• Input material

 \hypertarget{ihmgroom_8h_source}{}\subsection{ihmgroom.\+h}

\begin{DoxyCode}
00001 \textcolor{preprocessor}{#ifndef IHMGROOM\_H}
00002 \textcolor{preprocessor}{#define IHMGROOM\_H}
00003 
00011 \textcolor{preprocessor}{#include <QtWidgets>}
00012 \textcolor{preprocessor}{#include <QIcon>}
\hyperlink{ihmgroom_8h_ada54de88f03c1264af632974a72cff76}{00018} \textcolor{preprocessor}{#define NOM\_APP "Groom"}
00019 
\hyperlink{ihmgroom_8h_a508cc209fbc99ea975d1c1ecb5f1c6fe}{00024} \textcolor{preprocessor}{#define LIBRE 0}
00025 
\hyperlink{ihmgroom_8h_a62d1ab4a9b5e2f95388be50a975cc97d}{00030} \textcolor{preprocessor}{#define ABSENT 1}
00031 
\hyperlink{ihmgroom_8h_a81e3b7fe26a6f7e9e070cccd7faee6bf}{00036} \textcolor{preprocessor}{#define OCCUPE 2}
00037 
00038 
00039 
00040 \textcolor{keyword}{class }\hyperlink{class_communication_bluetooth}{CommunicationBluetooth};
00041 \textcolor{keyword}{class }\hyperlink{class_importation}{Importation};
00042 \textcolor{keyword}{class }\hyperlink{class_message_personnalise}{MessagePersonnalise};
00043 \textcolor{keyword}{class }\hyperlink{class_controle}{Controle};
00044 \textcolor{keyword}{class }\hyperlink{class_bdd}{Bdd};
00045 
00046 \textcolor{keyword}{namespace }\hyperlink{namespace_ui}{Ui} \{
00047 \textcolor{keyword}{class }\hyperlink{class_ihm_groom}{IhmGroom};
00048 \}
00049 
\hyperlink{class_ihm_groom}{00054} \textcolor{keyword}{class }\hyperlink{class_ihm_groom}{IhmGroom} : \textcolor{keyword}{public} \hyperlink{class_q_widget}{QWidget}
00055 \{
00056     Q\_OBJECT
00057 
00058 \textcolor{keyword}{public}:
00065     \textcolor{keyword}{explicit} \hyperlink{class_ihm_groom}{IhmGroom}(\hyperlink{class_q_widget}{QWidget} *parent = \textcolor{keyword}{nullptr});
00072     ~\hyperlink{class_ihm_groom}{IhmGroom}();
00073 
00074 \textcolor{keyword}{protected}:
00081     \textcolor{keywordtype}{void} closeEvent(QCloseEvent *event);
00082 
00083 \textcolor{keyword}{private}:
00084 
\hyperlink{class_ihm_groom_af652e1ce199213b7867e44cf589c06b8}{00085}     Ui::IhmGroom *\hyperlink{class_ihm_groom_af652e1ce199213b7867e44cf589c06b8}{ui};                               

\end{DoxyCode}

• Work item
In full and exactly as written, repeat the data.

• Solution
 \hypertarget{ihmgroom_8h_source}{}\subsection{ihmgroom.\+h}

\begin{DoxyCode}
00001 \textcolor{preprocessor}{#ifndef IHMGROOM\_H}
00002 \textcolor{preprocessor}{#define IHMGROOM\_H}
00003 
00011 \textcolor{preprocessor}{#include <QtWidgets>}
00012 \textcolor{preprocessor}{#include <QIcon>}
\hyperlink{ihmgroom_8h_ada54de88f03c1264af632974a72cff76}{00018} \textcolor{preprocessor}{#define NOM\_APP "Groom"}
00019 
\hyperlink{ihmgroom_8h_a508cc209fbc99ea975d1c1ecb5f1c6fe}{00024} \textcolor{preprocessor}{#define LIBRE 0}
00025 
\hyperlink{ihmgroom_8h_a62d1ab4a9b5e2f95388be50a975cc97d}{00030} \textcolor{preprocessor}{#define ABSENT 1}
00031 
\hyperlink{ihmgroom_8h_a81e3b7fe26a6f7e9e070cccd7faee6bf}{00036} \textcolor{preprocessor}{#define OCCUPE 2}
00037 
00038 
00039 
00040 \textcolor{keyword}{class }\hyperlink{class_communication_bluetooth}{CommunicationBluetooth};
00041 \textcolor{keyword}{class }\hyperlink{class_importation}{Importation};
00042 \textcolor{keyword}{class }\hyperlink{class_message_personnalise}{MessagePersonnalise};
00043 \textcolor{keyword}{class }\hyperlink{class_controle}{Controle};
00044 \textcolor{keyword}{class }\hyperlink{class_bdd}{Bdd};
00045 
00046 \textcolor{keyword}{namespace }\hyperlink{namespace_ui}{Ui} \{
00047 \textcolor{keyword}{class }\hyperlink{class_ihm_groom}{IhmGroom};
00048 \}
00049 
\hyperlink{class_ihm_groom}{00054} \textcolor{keyword}{class }\hyperlink{class_ihm_groom}{IhmGroom} : \textcolor{keyword}{public} \hyperlink{class_q_widget}{QWidget}
00055 \{
00056     Q\_OBJECT
00057 
00058 \textcolor{keyword}{public}:
00065     \textcolor{keyword}{explicit} \hyperlink{class_ihm_groom}{IhmGroom}(\hyperlink{class_q_widget}{QWidget} *parent = \textcolor{keyword}{nullptr});
00072     ~\hyperlink{class_ihm_groom}{IhmGroom}();
00073 
00074 \textcolor{keyword}{protected}:
00081     \textcolor{keywordtype}{void} closeEvent(QCloseEvent *event);
00082 
00083 \textcolor{keyword}{private}:
00084 
\hyperlink{class_ihm_groom_af652e1ce199213b7867e44cf589c06b8}{00085}     Ui::IhmGroom *\hyperlink{class_ihm_groom_af652e1ce199213b7867e44cf589c06b8}{ui};                               

\end{DoxyCode}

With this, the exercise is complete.